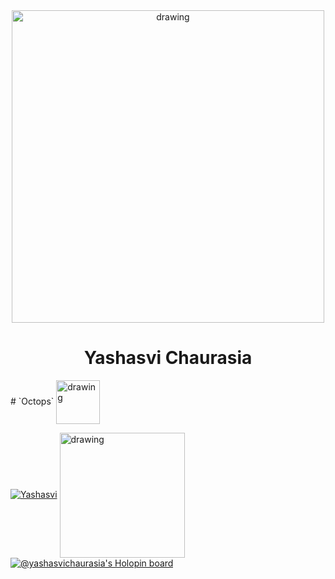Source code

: 
<div align="center">
<img align="center" src="https://rook.io/images/index-what-is-rook.svg" alt="drawing" width="500"/>
<h1>Yashasvi Chaurasia</h1> 
</div>
# `Octops` <img align="center" src="https://github.githubassets.com/images/mona-loading-default.gif" alt="drawing" width="70"/>

[![Yashasvi](https://github-readme-stats.vercel.app/api?username=YashasviChaurasia&show_icons=true&theme=merko&count_private=true)](https://github.com/anuraghazra/github-readme-stats) <img align="center" src="https://rook.io/images/index-hero.svg" alt="drawing" width="200"/>
[![@yashasvichaurasia's Holopin board](https://holopin.me/yashasvichaurasia)](https://holopin.io/@yashasvichaurasia)
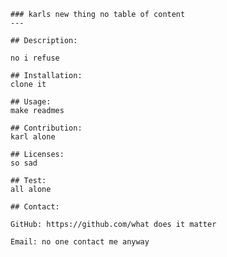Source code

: 
    ### karls new thing no table of content
    ---

    ## Description:
    
    no i refuse
    
    ## Installation:
    clone it

    ## Usage:
    make readmes

    ## Contribution:
    karl alone

    ## Licenses:
    so sad

    ## Test:
    all alone

    ## Contact:
    
    GitHub: https://github.com/what does it matter

    Email: no one contact me anyway
    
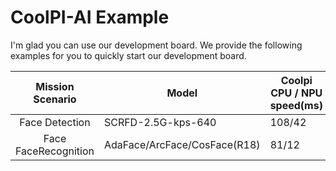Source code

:# CoolPI-AI Example

I'm glad you can use our development board. We provide the following examples for you to quickly start our development board.

|   Mission Scenario   | Model                        | Coolpi CPU / NPU speed(ms) | Whether to Quantify |
|:--------------------:|------------------------------|----------------------------|---------------------|
|    Face Detection    | SCRFD-2.5G-kps-640           | 108/42                     | Yes                 |
| Face FaceRecognition | AdaFace/ArcFace/CosFace(R18) | 81/12                      | Yes                 |

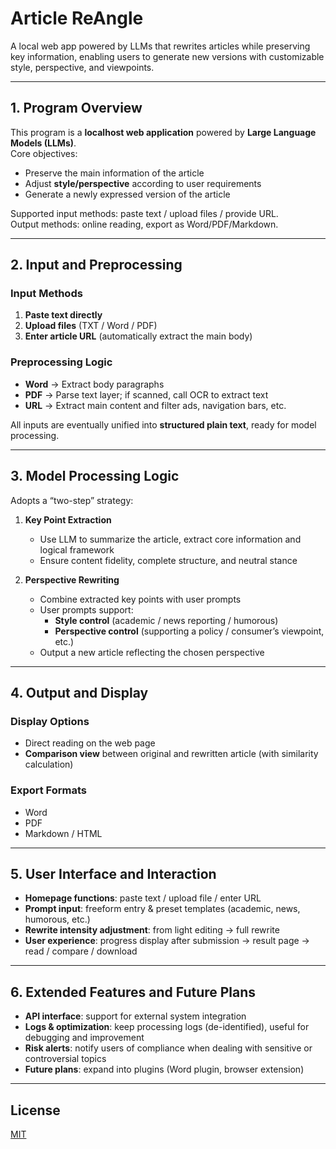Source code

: # Article ReAngle

A local web app powered by LLMs that rewrites articles while preserving key information, enabling users to generate new versions with customizable style, perspective, and viewpoints.

---

## 1. Program Overview

This program is a **localhost web application** powered by **Large Language Models (LLMs)**.  
Core objectives:  

- Preserve the main information of the article  
- Adjust **style/perspective** according to user requirements  
- Generate a newly expressed version of the article  

Supported input methods: paste text / upload files / provide URL.  
Output methods: online reading, export as Word/PDF/Markdown.  

---

## 2. Input and Preprocessing

### Input Methods

1. **Paste text directly**  
2. **Upload files** (TXT / Word / PDF)  
3. **Enter article URL** (automatically extract the main body)  

### Preprocessing Logic

- **Word** → Extract body paragraphs  
- **PDF** → Parse text layer; if scanned, call OCR to extract text  
- **URL** → Extract main content and filter ads, navigation bars, etc.  

All inputs are eventually unified into **structured plain text**, ready for model processing.  

---

## 3. Model Processing Logic

Adopts a “two-step” strategy:  

1. **Key Point Extraction**  
   - Use LLM to summarize the article, extract core information and logical framework  
   - Ensure content fidelity, complete structure, and neutral stance  

2. **Perspective Rewriting**  
   - Combine extracted key points with user prompts  
   - User prompts support:  
     - **Style control** (academic / news reporting / humorous)  
     - **Perspective control** (supporting a policy / consumer’s viewpoint, etc.)  
   - Output a new article reflecting the chosen perspective  

---

## 4. Output and Display

### Display Options

- Direct reading on the web page  
- **Comparison view** between original and rewritten article (with similarity calculation)  

### Export Formats

- Word  
- PDF  
- Markdown / HTML  

---

## 5. User Interface and Interaction

- **Homepage functions**: paste text / upload file / enter URL  
- **Prompt input**: freeform entry & preset templates (academic, news, humorous, etc.)  
- **Rewrite intensity adjustment**: from light editing → full rewrite  
- **User experience**: progress display after submission → result page → read / compare / download  

---

## 6. Extended Features and Future Plans

- **API interface**: support for external system integration  
- **Logs & optimization**: keep processing logs (de-identified), useful for debugging and improvement  
- **Risk alerts**: notify users of compliance when dealing with sensitive or controversial topics  
- **Future plans**: expand into plugins (Word plugin, browser extension)  

---

## License

[MIT](LICENSE)

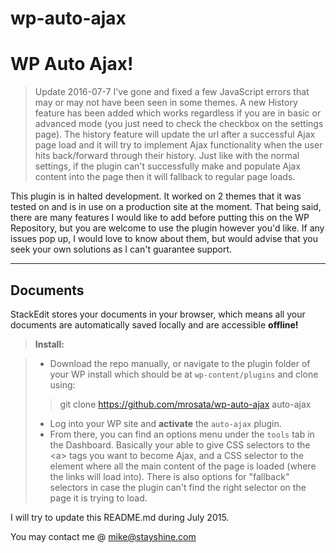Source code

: # wp-auto-ajax

WP Auto Ajax!
===================

> Update 2016-07-7
I've gone and fixed a few JavaScript errors that may or may not have been seen in some themes. A new History feature has been added which works regardless if you are in basic or advanced mode (you just need to check the checkbox on the settings page). The history feature will update the url after a successful Ajax page load and it will try to implement Ajax functionality when the user hits back/forward through their history. Just like with the normal settings, if the plugin can't successfully make and populate Ajax content into the page then it will fallback to regular page loads.



This plugin is in halted development. It worked on 2 themes that it was tested on and is in use on a production site at the moment. That being said, there are many features I would like to add before putting this on the WP Repository, but you are welcome to use the plugin however you'd like. If any issues pop up, I would love to know about them, but would advise that you seek your own solutions as I can't guarantee support.

----------


Documents
-------------

StackEdit stores your documents in your browser, which means all your documents are automatically saved locally and are accessible **offline!**

> **Install:**

> - Download the repo manually, or navigate to the plugin folder of your WP install which should be at `wp-content/plugins` and clone using:
>  > git clone https://github.com/mrosata/wp-auto-ajax auto-ajax
> 
> - Log into your WP site and **activate** the `auto-ajax` plugin. 
> - From there, you can find an options menu under the `tools` tab in the Dashboard. Basically your able to give CSS selectors to the &lt;a&gt; tags you want to become Ajax, and a CSS selector to the element where all the main content of the page is loaded (where the links will load into). There is also options for "fallback" selectors in case the plugin can't find the right selector on the page it is trying to load. 

I will try to update this README.md during July 2015.

You may contact me @ [mike@stayshine.com](mailto:mike@stayshine.com)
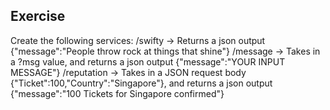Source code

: ## Exercise
Create the following services:
/swifty     -> Returns a json output {"message":"People throw rock at things that shine"}
/message    -> Takes in a ?msg value, and returns a json output {"message":"YOUR INPUT MESSAGE"}
/reputation -> Takes in a JSON request body {"Ticket":100,"Country":"Singapore"}, and returns a json output {"message":"100 Tickets for Singapore confirmed"}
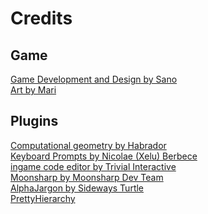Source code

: # Credits
## Game
[Game Development and Design by Sano](https://github.com/Sanokei)
<br/>
[Art by Mari]()
<br/>
## Plugins
[Computational geometry by Habrador](https://github.com/Habrador/Computational-geometry)
<br/>
[Keyboard Prompts by Nicolae (Xelu) Berbece](https://thoseawesomeguys.com/prompts/)
<br/>
[ingame code editor by Trivial Interactive](https://unityassetcollection.com/ingame-code-editor-free-download/)
<br/>
[Moonsharp by Moonsharp Dev Team](https://www.moonsharp.org/)
<br/>
[AlphaJargon by Sideways Turtle]()
<br/>
[PrettyHierarchy]()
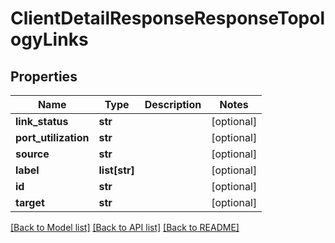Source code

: # ClientDetailResponseResponseTopologyLinks

## Properties
Name | Type | Description | Notes
------------ | ------------- | ------------- | -------------
**link_status** | **str** |  | [optional] 
**port_utilization** | **str** |  | [optional] 
**source** | **str** |  | [optional] 
**label** | **list[str]** |  | [optional] 
**id** | **str** |  | [optional] 
**target** | **str** |  | [optional] 

[[Back to Model list]](../README.md#documentation-for-models) [[Back to API list]](../README.md#documentation-for-api-endpoints) [[Back to README]](../README.md)



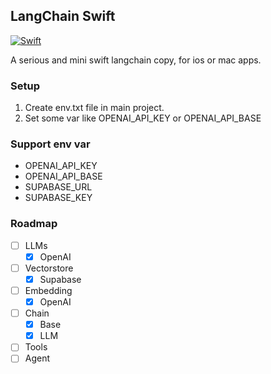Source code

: ## LangChain Swift

[![Swift](https://github.com/buhe/langchain-swift/actions/workflows/swift.yml/badge.svg)](https://github.com/buhe/langchain-swift/actions/workflows/swift.yml)

A serious and mini swift langchain copy, for ios or mac apps.


### Setup

1. Create env.txt file in main project.
2. Set some var like OPENAI_API_KEY or OPENAI_API_BASE

### Support env var

- OPENAI_API_KEY
- OPENAI_API_BASE
- SUPABASE_URL
- SUPABASE_KEY

### Roadmap
- [ ] LLMs
  - [x] OpenAI
- [ ] Vectorstore
  - [x] Supabase
- [ ] Embedding
  - [x] OpenAI
- [ ] Chain
  - [x] Base
  - [x] LLM
- [ ] Tools
- [ ] Agent
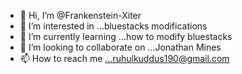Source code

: - 👋 Hi, I’m @Frankenstein-Xiter
- 👀 I’m interested in ...bluestacks modifications
- 🌱 I’m currently learning ...how to modify bluestacks
- 💞️ I’m looking to collaborate on ...Jonathan Mines
- 📫 How to reach me ...ruhulkuddus190@gmail.com

<!---
Frankenstein-Xiter/Frankenstein-Xiter is a ✨ special ✨ repository because its `README.md` (this file) appears on your GitHub profile.
You can click the Preview link to take a look at your changes.
--->
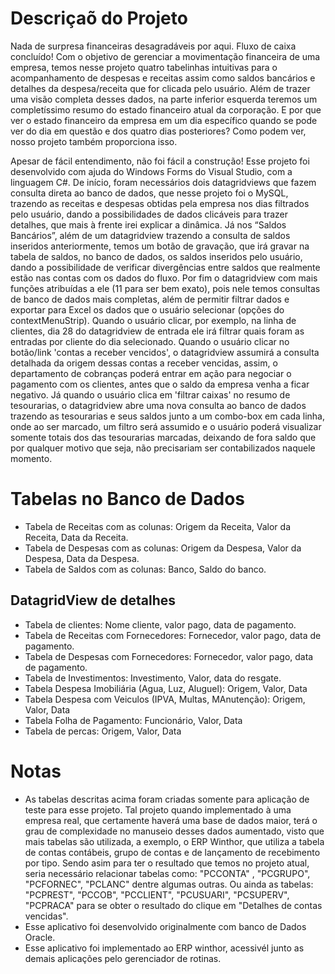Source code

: # Descriçaõ do Projeto
Nada de surpresa financeiras desagradáveis por aqui. Fluxo de caixa concluído! Com o objetivo de gerenciar a movimentação financeira de uma empresa, temos nesse projeto quatro tabelinhas intuitivas para o acompanhamento de despesas e receitas assim como saldos bancários e detalhes da despesa/receita que for clicada pelo usuário. Além de trazer uma visão completa desses dados, na parte inferior esquerda teremos um completíssimo resumo do estado financeiro atual da corporação. E por que ver o estado financeiro da empresa em um dia específico quando se pode ver do dia em questão e dos quatro dias posteriores? Como podem ver, nosso projeto também proporciona isso.

Apesar de fácil entendimento, não foi fácil a construção! Esse projeto foi desenvolvido com ajuda do Windows Forms do Visual Studio, com a linguagem C#. De início, foram necessários dois datagridviews que fazem consulta direta ao banco de dados, que nesse projeto foi o MySQL, trazendo as receitas e despesas obtidas pela empresa nos dias filtrados pelo usuário, dando a possibilidades de dados clicáveis para trazer detalhes, que mais à frente irei explicar a dinâmica. Já nos “Saldos Bancários”, além de um datagridview trazendo a consulta de saldos inseridos anteriormente, temos um botão de gravação, que irá gravar na tabela de saldos, no banco de dados, os saldos inseridos pelo usuário, dando a possibilidade de verificar divergências entre saldos que realmente estão nas contas com os dados do fluxo. Por fim o datagridview com mais funções atribuídas a ele (11 para ser bem exato), pois nele temos consultas de banco de dados mais completas, além de permitir filtrar dados e exportar para Excel os dados que o usuário selecionar (opções do contextMenuStrip). Quando o usuário clicar, por exemplo, na linha de clientes, dia 28 do datagridview de entrada ele irá filtrar quais foram as entradas por cliente do dia selecionado. Quando o usuário clicar no botão/link 'contas a receber vencidos', o datagridview assumirá a consulta detalhada da origem dessas contas a receber vencidas, assim, o departamento de cobranças poderá entrar em ação para negociar o pagamento com os clientes, antes que o saldo da empresa venha a ficar negativo. Já quando o usuário clica em 'filtrar caixas' no resumo de tesourarias, o datagridview abre uma nova consulta ao banco de dados trazendo as tesourarias e seus saldos junto a um combo-box em cada linha, onde ao ser marcado, um filtro será assumido e o usuário poderá visualizar somente totais dos das tesourarias marcadas, deixando de fora saldo que por qualquer motivo que seja, não precisariam ser contabilizados naquele momento. 

# Tabelas no Banco de Dados
- Tabela de Receitas com as colunas: Origem da Receita, Valor da Receita, Data da Receita.
- Tabela de Despesas com as colunas: Origem da Despesa, Valor da Despesa, Data da Despesa.
- Tabela de Saldos com as colunas: Banco, Saldo do banco.

## DatagridView de detalhes
- Tabela de clientes: Nome cliente, valor pago, data de pagamento.
- Tabela de Receitas com Fornecedores: Fornecedor, valor pago, data de pagamento.
- Tabela de Despesas com Fornecedores: Fornecedor, valor pago, data de pagamento.
- Tabela de Investimentos: Investimento, Valor, data do resgate.
- Tabela Despesa Imobiliária (Agua, Luz, Aluguel): Origem, Valor, Data
- Tabela Despesa com Veiculos (IPVA, Multas, MAnutenção): Origem, Valor, Data
- Tabela Folha de Pagamento: Funcionário, Valor, Data
- Tabela de percas: Origem, Valor, Data

# Notas
- As tabelas descritas acima foram criadas somente para aplicação de teste para esse projeto. Tal projeto quando implementado à uma empresa real, que certamente haverá uma base de dados maior, terá o grau de complexidade no manuseio desses dados aumentado, visto que mais tabelas são utilizada, a exemplo, o ERP Winthor, que utiliza a tabela de contas contábeis, grupo de contas e de lançamento de recebimento por tipo. Sendo asim para ter o resultado que temos no projeto atual, seria necessário relacionar tabelas como: "PCCONTA" , "PCGRUPO", "PCFORNEC", "PCLANC" dentre algumas outras. Ou ainda as tabelas: "PCPREST", "PCCOB", "PCCLIENT", "PCUSUARI", "PCSUPERV", "PCPRACA" para se obter o resultado do clique em "Detalhes de contas vencidas".
- Esse aplicativo foi desenvolvido originalmente com banco de Dados Oracle.
- Esse aplicativo foi implementado ao ERP winthor, acessivél junto as demais aplicações pelo gerenciador de rotinas.

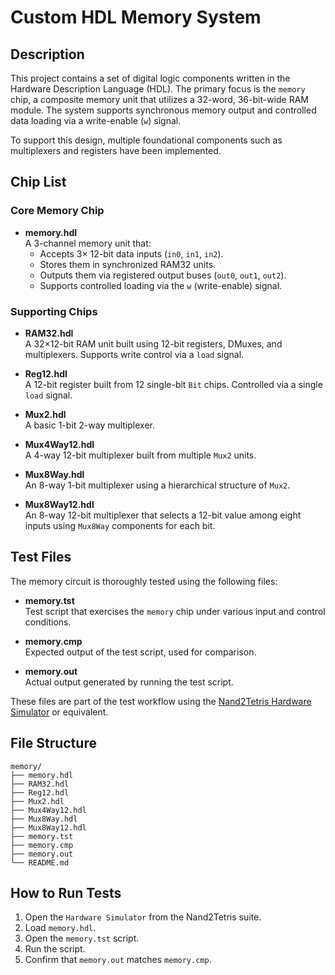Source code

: # Custom HDL Memory System

## Description
This project contains a set of digital logic components written in the Hardware Description Language (HDL). The primary focus is the `memory` chip, a composite memory unit that utilizes a 32-word, 36-bit-wide RAM module. The system supports synchronous memory output and controlled data loading via a write-enable (`w`) signal.

To support this design, multiple foundational components such as multiplexers and registers have been implemented.

## Chip List

### Core Memory Chip
- **memory.hdl**  
  A 3-channel memory unit that:
  - Accepts 3× 12-bit data inputs (`in0`, `in1`, `in2`).
  - Stores them in synchronized RAM32 units.
  - Outputs them via registered output buses (`out0`, `out1`, `out2`).
  - Supports controlled loading via the `w` (write-enable) signal.

### Supporting Chips
- **RAM32.hdl**  
  A 32×12-bit RAM unit built using 12-bit registers, DMuxes, and multiplexers. Supports write control via a `load` signal.

- **Reg12.hdl**  
  A 12-bit register built from 12 single-bit `Bit` chips. Controlled via a single `load` signal.

- **Mux2.hdl**  
  A basic 1-bit 2-way multiplexer.

- **Mux4Way12.hdl**  
  A 4-way 12-bit multiplexer built from multiple `Mux2` units.

- **Mux8Way.hdl**  
  An 8-way 1-bit multiplexer using a hierarchical structure of `Mux2`.

- **Mux8Way12.hdl**  
  An 8-way 12-bit multiplexer that selects a 12-bit value among eight inputs using `Mux8Way` components for each bit.

## Test Files
The memory circuit is thoroughly tested using the following files:

- **memory.tst**  
  Test script that exercises the `memory` chip under various input and control conditions.

- **memory.cmp**  
  Expected output of the test script, used for comparison.

- **memory.out**  
  Actual output generated by running the test script.

These files are part of the test workflow using the [Nand2Tetris Hardware Simulator](https://www.nand2tetris.org/software) or equivalent.

## File Structure
    memory/
    ├── memory.hdl
    ├── RAM32.hdl
    ├── Reg12.hdl
    ├── Mux2.hdl
    ├── Mux4Way12.hdl
    ├── Mux8Way.hdl
    ├── Mux8Way12.hdl
    ├── memory.tst
    ├── memory.cmp
    ├── memory.out
    └── README.md

## How to Run Tests
1. Open the `Hardware Simulator` from the Nand2Tetris suite.
2. Load `memory.hdl`.
3. Open the `memory.tst` script.
4. Run the script.
5. Confirm that `memory.out` matches `memory.cmp`.
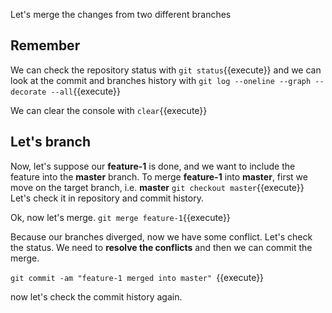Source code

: Let's merge the changes from two different branches

## Remember

We can check the repository status with 
`git status`{{execute}}
and we can look at the commit and branches history with 
`git log --oneline --graph --decorate --all`{{execute}}

We can clear the console with `clear`{{execute}}

## Let's branch

Now, let's suppose our **feature-1** is done, and we want to include the feature into the **master** branch.
To merge **feature-1** into **master**, first we move on the target branch, i.e. **master**
`git checkout master`{{execute}}
Let's check it in repository and commit history.

Ok, now let's merge. 
`git merge feature-1`{{execute}}

Because our branches diverged, now we have some conflict. 
Let's check the status. 
We need to **resolve the conflicts** and then we can commit the merge.

`git commit -am "feature-1 merged into master" `{{execute}}

now let's check the commit history again.

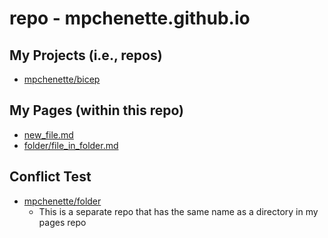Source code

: # repo - mpchenette.github.io

## My Projects (i.e., repos)
- [mpchenette/bicep](https://mpchenette.com/bicep)

## My Pages (within this repo)
- [new_file.md](./new_file.md)
- [folder/file_in_folder.md](./folder/file_in_folder.md)

## Conflict Test
- [mpchenette/folder](https://mpchenette.com/folder)
  - This is a separate repo that has the same name as a directory in my pages repo

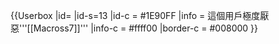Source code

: {{Userbox
  |id=
  |id-s=13
  |id-c = #1E90FF
  |info = 這個用戶極度厭惡'''[[Macross7]]'''
  |info-c = #ffff00
  |border-c = #008000
}}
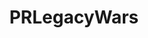 ---
title: PRLegacyWars
crosslinks:
- SuperSentaiLegacyWars
- PowerRangersLegacyWar
- GoldarDestroyers
- powerrangers
---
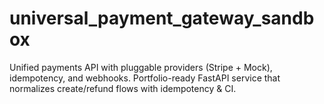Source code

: # universal_payment_gateway_sandbox
Unified payments API with pluggable providers (Stripe + Mock), idempotency, and webhooks. Portfolio-ready FastAPI service that normalizes create/refund flows with idempotency &amp; CI.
++++
Provide the lines again, unchanged, from where the data above begins through the line containing "- Adjust **style/perspective**", both ends included, omitting pictures and adding nothing.

Source code

: 
<div align="center">
<img align="center" src="https://rook.io/images/index-what-is-rook.svg" alt="drawing" width="500"/>
<h1>Yashasvi Chaurasia</h1> 
</div>
# `Octops` <img align="center" src="https://github.githubassets.com/images/mona-loading-default.gif" alt="drawing" width="70"/>

[![Yashasvi](https://github-readme-stats.vercel.app/api?username=YashasviChaurasia&show_icons=true&theme=merko&count_private=true)](https://github.com/anuraghazra/github-readme-stats) <img align="center" src="https://rook.io/images/index-hero.svg" alt="drawing" width="200"/>
[![@yashasvichaurasia's Holopin board](https://holopin.me/yashasvichaurasia)](https://holopin.io/@yashasvichaurasia)
Source code

: 
    ### karls new thing no table of content
    ---

    ## Description:
    
    no i refuse
    
    ## Installation:
    clone it

    ## Usage:
    make readmes

    ## Contribution:
    karl alone

    ## Licenses:
    so sad

    ## Test:
    all alone

    ## Contact:
    
    GitHub: https://github.com/what does it matter

    Email: no one contact me anyway
    
Source code

:# CoolPI-AI Example

I'm glad you can use our development board. We provide the following examples for you to quickly start our development board.

|   Mission Scenario   | Model                        | Coolpi CPU / NPU speed(ms) | Whether to Quantify |
|:--------------------:|------------------------------|----------------------------|---------------------|
|    Face Detection    | SCRFD-2.5G-kps-640           | 108/42                     | Yes                 |
| Face FaceRecognition | AdaFace/ArcFace/CosFace(R18) | 81/12                      | Yes                 |

Source code

: # Article ReAngle

A local web app powered by LLMs that rewrites articles while preserving key information, enabling users to generate new versions with customizable style, perspective, and viewpoints.

---

## 1. Program Overview

This program is a **localhost web application** powered by **Large Language Models (LLMs)**.  
Core objectives:  

- Preserve the main information of the article  
- Adjust **style/perspective** according to user requirements  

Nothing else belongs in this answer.